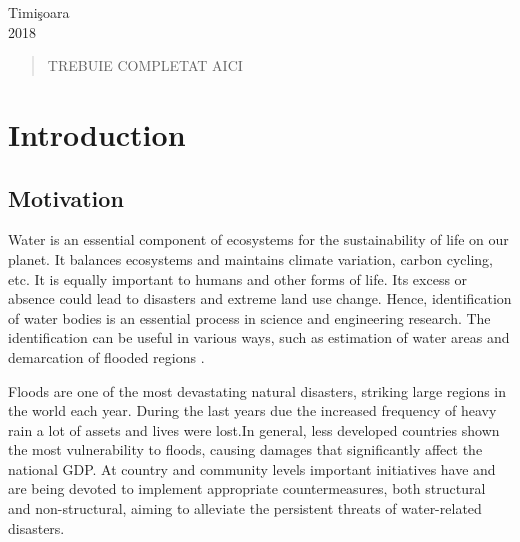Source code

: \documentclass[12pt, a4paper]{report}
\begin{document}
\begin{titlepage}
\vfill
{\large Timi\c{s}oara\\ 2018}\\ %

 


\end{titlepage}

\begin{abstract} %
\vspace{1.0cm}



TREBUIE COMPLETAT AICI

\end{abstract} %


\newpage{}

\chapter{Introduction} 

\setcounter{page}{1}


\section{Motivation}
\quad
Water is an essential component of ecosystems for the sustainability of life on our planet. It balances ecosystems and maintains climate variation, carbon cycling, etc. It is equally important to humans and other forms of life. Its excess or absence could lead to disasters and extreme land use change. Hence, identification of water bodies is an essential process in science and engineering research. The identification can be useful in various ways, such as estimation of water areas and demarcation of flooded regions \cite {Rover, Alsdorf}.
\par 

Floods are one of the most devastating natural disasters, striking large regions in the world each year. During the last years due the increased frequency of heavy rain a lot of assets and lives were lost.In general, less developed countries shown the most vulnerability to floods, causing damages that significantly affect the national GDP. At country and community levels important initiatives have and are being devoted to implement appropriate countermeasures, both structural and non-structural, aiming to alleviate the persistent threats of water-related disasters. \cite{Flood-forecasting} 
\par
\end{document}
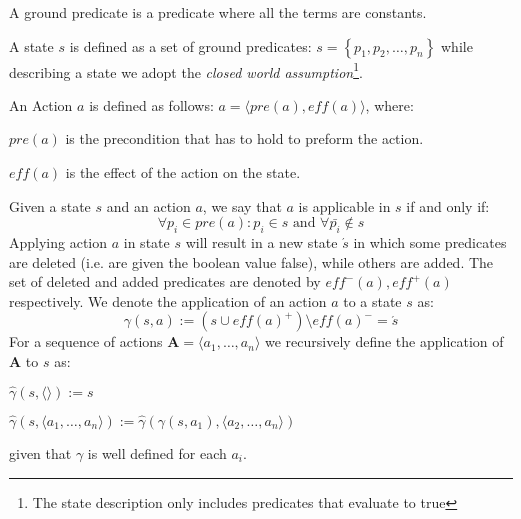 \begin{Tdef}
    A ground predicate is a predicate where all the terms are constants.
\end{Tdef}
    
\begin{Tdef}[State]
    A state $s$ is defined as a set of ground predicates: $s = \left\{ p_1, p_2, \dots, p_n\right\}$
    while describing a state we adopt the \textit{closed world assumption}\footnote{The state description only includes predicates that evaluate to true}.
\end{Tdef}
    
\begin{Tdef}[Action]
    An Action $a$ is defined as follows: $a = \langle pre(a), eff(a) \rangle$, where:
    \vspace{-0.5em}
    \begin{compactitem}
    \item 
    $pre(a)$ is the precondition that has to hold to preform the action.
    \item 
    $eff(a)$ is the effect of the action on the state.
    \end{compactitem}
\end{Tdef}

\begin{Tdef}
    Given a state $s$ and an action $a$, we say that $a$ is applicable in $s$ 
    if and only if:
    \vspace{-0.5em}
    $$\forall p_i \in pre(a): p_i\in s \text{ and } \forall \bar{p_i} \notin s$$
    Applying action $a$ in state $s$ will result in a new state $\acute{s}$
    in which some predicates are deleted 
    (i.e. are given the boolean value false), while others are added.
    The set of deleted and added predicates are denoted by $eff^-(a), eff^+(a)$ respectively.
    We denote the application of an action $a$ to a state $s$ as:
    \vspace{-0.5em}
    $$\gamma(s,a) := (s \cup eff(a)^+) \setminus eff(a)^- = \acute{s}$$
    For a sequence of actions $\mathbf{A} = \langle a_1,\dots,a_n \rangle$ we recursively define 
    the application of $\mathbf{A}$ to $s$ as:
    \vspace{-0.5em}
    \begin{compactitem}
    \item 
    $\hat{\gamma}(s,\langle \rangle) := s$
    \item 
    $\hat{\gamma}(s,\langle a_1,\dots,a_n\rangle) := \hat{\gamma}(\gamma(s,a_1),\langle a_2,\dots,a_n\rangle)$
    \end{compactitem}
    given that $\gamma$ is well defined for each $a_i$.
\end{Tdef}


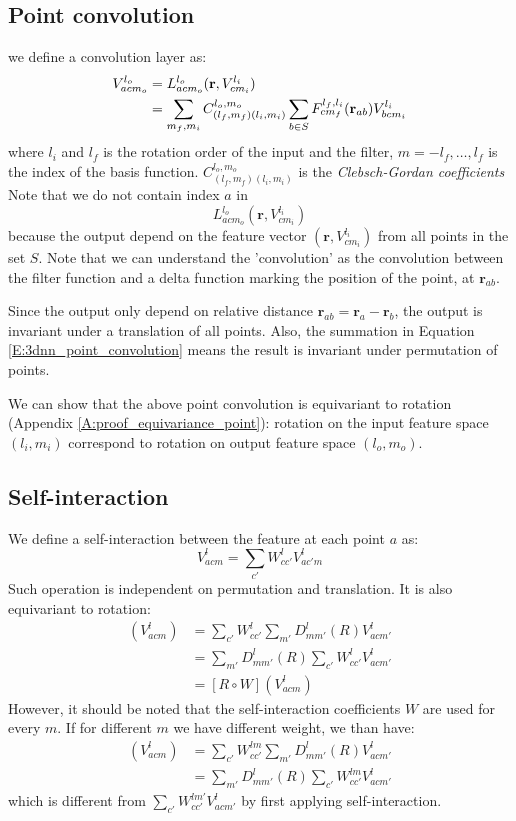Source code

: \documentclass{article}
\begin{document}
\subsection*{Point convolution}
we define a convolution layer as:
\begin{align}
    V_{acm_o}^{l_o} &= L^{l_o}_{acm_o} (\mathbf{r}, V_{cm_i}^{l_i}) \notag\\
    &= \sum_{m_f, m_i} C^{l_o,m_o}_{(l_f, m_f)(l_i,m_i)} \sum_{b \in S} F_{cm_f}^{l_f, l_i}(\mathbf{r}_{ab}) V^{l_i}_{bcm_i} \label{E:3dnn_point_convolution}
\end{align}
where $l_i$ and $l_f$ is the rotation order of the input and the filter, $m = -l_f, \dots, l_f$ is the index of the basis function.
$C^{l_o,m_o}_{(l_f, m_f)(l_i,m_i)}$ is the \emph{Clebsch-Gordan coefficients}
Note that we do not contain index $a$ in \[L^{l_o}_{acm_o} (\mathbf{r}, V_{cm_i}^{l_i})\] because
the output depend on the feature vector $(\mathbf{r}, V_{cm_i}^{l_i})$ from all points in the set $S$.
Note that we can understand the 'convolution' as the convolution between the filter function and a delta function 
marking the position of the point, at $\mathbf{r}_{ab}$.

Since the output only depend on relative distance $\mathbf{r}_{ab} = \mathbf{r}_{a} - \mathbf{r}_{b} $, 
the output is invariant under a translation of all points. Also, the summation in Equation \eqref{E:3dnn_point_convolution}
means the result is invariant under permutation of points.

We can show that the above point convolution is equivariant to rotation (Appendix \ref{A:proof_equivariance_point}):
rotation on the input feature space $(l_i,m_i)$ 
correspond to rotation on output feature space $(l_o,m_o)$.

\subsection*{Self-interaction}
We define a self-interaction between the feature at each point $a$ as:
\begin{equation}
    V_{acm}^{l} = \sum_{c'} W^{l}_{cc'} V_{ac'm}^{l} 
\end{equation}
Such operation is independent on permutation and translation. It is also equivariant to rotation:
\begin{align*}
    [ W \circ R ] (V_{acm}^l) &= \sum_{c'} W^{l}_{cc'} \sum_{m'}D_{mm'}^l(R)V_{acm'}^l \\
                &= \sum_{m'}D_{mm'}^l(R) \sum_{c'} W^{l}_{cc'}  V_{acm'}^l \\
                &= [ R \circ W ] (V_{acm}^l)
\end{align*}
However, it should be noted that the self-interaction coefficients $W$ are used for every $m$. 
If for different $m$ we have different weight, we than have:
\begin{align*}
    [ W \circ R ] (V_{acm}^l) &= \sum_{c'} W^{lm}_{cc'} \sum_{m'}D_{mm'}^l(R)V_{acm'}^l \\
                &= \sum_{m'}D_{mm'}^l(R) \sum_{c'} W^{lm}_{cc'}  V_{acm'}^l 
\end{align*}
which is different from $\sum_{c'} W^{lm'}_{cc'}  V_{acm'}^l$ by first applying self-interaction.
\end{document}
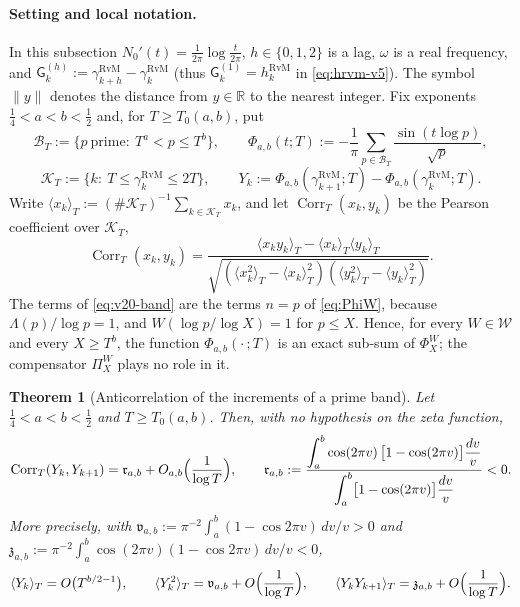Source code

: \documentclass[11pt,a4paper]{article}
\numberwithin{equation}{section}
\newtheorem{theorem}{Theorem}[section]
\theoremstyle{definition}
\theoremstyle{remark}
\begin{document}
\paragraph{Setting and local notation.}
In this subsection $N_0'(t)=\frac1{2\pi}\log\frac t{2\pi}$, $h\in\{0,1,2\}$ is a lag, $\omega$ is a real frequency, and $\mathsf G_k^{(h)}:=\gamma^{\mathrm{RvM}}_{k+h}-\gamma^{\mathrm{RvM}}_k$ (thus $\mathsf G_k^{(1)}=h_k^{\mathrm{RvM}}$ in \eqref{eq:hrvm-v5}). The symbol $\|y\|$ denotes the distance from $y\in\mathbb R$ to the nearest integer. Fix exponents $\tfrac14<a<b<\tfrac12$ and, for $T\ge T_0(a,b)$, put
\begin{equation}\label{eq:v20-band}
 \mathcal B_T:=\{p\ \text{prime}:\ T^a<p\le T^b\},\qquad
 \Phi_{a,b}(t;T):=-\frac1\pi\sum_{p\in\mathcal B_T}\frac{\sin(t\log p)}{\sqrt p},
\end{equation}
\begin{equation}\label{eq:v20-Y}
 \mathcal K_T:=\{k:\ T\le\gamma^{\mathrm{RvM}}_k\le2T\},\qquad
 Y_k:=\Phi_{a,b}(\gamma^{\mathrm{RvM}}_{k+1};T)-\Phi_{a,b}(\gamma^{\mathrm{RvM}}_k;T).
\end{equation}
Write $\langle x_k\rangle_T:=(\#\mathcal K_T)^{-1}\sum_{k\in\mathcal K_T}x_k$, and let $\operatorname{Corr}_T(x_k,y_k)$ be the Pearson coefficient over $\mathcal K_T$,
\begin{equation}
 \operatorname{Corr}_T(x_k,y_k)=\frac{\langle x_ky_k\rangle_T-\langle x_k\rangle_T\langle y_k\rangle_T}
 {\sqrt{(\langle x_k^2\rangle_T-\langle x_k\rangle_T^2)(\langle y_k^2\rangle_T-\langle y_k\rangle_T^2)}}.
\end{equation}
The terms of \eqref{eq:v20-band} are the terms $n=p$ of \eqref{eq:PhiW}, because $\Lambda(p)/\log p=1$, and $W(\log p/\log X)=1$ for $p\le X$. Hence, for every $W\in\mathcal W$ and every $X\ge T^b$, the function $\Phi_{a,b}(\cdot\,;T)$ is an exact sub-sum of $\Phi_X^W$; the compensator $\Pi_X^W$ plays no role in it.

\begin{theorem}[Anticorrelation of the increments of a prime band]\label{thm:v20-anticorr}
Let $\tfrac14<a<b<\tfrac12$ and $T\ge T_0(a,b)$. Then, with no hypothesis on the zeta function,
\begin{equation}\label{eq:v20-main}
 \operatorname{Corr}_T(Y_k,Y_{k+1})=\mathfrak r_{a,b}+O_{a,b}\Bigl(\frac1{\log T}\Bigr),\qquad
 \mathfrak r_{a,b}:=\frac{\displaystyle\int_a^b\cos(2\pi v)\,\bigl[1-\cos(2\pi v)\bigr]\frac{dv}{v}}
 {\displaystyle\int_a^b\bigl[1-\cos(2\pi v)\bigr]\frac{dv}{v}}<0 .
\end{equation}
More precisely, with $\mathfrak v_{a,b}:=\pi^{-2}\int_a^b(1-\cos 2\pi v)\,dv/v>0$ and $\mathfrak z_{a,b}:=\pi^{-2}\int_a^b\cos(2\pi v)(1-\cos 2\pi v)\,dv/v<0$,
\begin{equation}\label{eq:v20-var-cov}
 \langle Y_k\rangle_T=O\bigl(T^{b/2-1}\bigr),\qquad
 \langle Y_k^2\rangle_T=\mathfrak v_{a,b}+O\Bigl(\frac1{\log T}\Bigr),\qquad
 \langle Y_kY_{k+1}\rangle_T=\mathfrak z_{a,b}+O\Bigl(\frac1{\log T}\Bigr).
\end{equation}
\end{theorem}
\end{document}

◆ **Instructions for the task**
Among the records above, find each line containing the string "have" and copy it.

◆ **Response to the exercise**
Floods are one of the most devastating natural disasters, striking large regions in the world each year. During the last years due the increased frequency of heavy rain a lot of assets and lives were lost.In general, less developed countries shown the most vulnerability to floods, causing damages that significantly affect the national GDP. At country and community levels important initiatives have and are being devoted to implement appropriate countermeasures, both structural and non-structural, aiming to alleviate the persistent threats of water-related disasters. \cite{Flood-forecasting} 
If for different $m$ we have different weight, we than have:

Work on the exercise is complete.